Nov 19, 2025
Following up to the previous post on sdkit v3’s design:
The initial experiments with generating ggml from onnx models were promising, and it looks like a fairly solid path forward. It produces numerically-identical results, and there’s a clear path to reach performance-parity with stable-diffusion.cpp with a few basic optimizations (since both will eventually generate the same underlying ggml graph).
But I think it’s better to use the simpler option first, i.e. use stable-diffusion.cpp directly. It mostly meets the design goals for sdkit v3 (after a bit of performance tuning). Everything else is premature optimization and scope bloat.
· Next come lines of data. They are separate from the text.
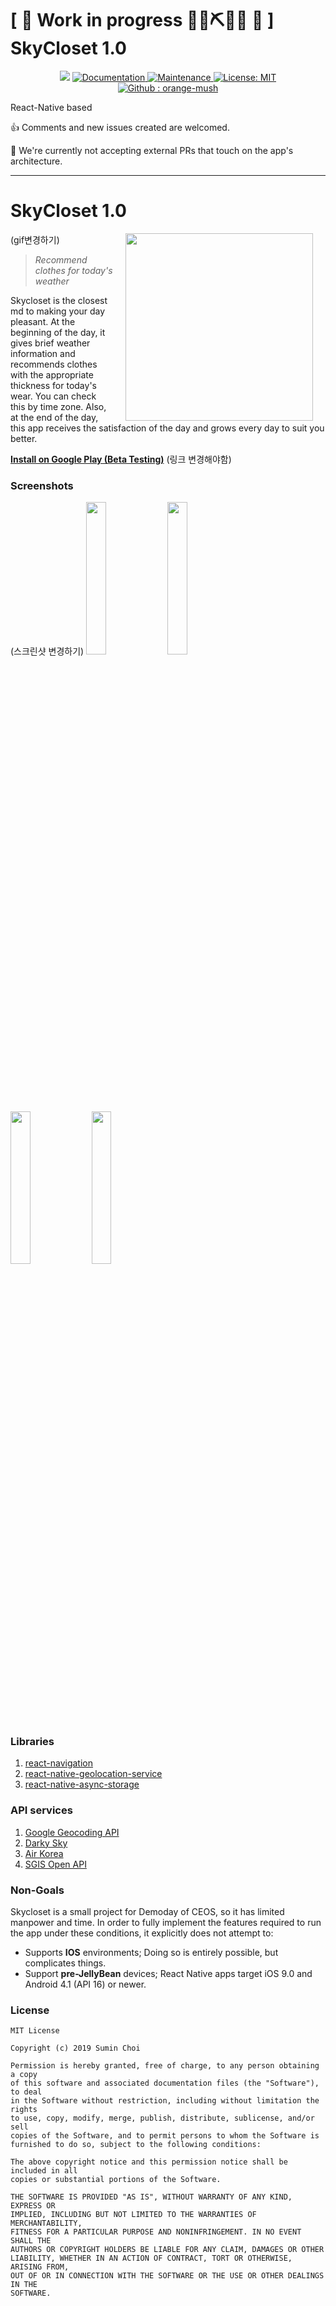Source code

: # \[ 🚧 Work in progress 👷‍♀️⛏👷🔧 🚧 \] SkyCloset 1.0 
<p align="center">
  <img src="https://img.shields.io/badge/version-0.0.0-blue.svg?cacheSeconds=2592000" />
  <a href="https://github.com/orange-mush/skycloset_cli#readme">
    <img alt="Documentation" src="https://img.shields.io/badge/documentation-yes-brightgreen.svg" target="_blank" />
  </a>
  <a href="https://github.com/orange-mush/skycloset_cli/graphs/commit-activity">
    <img alt="Maintenance" src="https://img.shields.io/badge/Maintained%3F-yes-green.svg" target="_blank" />
  </a>
  <a href="https://github.com/orange-mush/skycloset_cli/blob/master/LICENSE">
    <img alt="License: MIT" src="https://img.shields.io/badge/License-MIT-yellow.svg" target="_blank" />
  </a>
  <a href="https://github.com/orange-mush">
    <img alt="Github : orange-mush" src="https://img.shields.io/github/followers/orange-mush.svg?label=Follow&style=social" target="_blank" />
  </a>
</p>
React-Native based

👍 Comments and new issues created are welcomed.

🛑 We're currently not accepting external PRs that touch on the app's architecture.

---

# SkyCloset 1.0

(gif변경하기)
<img src="screenshots/plaid_demo.gif" width="300" align="right" hspace="20">

> *Recommend clothes for today's weather*

Skycloset is the closest md to making your day pleasant. At the beginning of the day, it gives brief weather information and recommends clothes with the appropriate thickness for today's wear. You can check this by time zone. Also, at the end of the day, this app receives the satisfaction of the day and grows every day to suit you better.

**[Install on Google Play (Beta Testing)](https://play.google.com/apps/testing/io.plaidapp)**
(링크 변경해야함)


### Screenshots

(스크린샷 변경하기)
<img src="screenshots/home_grid_framed.png" width="25%" />
<img src="screenshots/post_story_framed.png" width="25%" />
<img src="screenshots/dn_story_framed.png" width="25%" />
<img src="screenshots/dribbble_shot_framed.png" width="25%" />


### Libraries
1. [react-navigation](https://github.com/react-navigation/react-navigation)
2. [react-native-geolocation-service](https://github.com/Agontuk/react-native-geolocation-service)
3. [react-native-async-storage](https://github.com/react-native-community/react-native-async-storage)


### API services
1. [Google Geocoding API](https://developers.google.com/maps/documentation/geocoding/start)
2. [Darky Sky](https://darksky.net/dev)
3. [Air Korea](http://openapi.airkorea.or.kr/)
4. [SGIS Open API](https://sgis.kostat.go.kr/developer/html/home.html)


### Non-Goals
Skycloset is a small project for Demoday of CEOS, so it has limited manpower and time. In order to fully implement the features required to run the app under these conditions, it explicitly does not attempt to:
* Supports **IOS** environments; Doing so is entirely possible, but complicates things.
* Support **pre-JellyBean** devices; React Native apps target iOS 9.0 and Android 4.1 (API 16) or newer.


### License


```
MIT License

Copyright (c) 2019 Sumin Choi

Permission is hereby granted, free of charge, to any person obtaining a copy
of this software and associated documentation files (the "Software"), to deal
in the Software without restriction, including without limitation the rights
to use, copy, modify, merge, publish, distribute, sublicense, and/or sell
copies of the Software, and to permit persons to whom the Software is
furnished to do so, subject to the following conditions:

The above copyright notice and this permission notice shall be included in all
copies or substantial portions of the Software.

THE SOFTWARE IS PROVIDED "AS IS", WITHOUT WARRANTY OF ANY KIND, EXPRESS OR
IMPLIED, INCLUDING BUT NOT LIMITED TO THE WARRANTIES OF MERCHANTABILITY,
FITNESS FOR A PARTICULAR PURPOSE AND NONINFRINGEMENT. IN NO EVENT SHALL THE
AUTHORS OR COPYRIGHT HOLDERS BE LIABLE FOR ANY CLAIM, DAMAGES OR OTHER
LIABILITY, WHETHER IN AN ACTION OF CONTRACT, TORT OR OTHERWISE, ARISING FROM,
OUT OF OR IN CONNECTION WITH THE SOFTWARE OR THE USE OR OTHER DEALINGS IN THE
SOFTWARE.
```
Here’s a possible roadmap instead:
- sdkit v3 - Use
stable-diffusion.cpp, and change whatever’s necessary to support Easy Diffusion’s requirements. Upstream the changes where possible. - sdkit v4 - Develop graph-compiler further to generate ggml automatically from onnx (for the required models). This will bypass the need for hand-written ports of models like in sd.cpp, and enable further high-level optimizations that’ll run automatically on the graph.
- sdkit v5 - Add automatic GPU kernel code-generation in
graph-compiler, bypassing the need for hand-written kernels like in ggml. This will enable further low-level optimizations around tiling, fusion, memory transfers etc.
The benefits are:
- Saves time. For e.g. I don’t need to reimplement LoRA, ControlNet etc right away. Or write my own GPU kernel code-generator.
- Keeps delivering value to users ASAP. I don’t need to wait for massive projects to finish before delivering value.
- Helps gain experience progressively. For e.g. the experience of manually optimizing the
Conv2Doperator bottleneck (and the overall graph) instable-diffusion.cppwill be useful later (when building an automatic optimizer).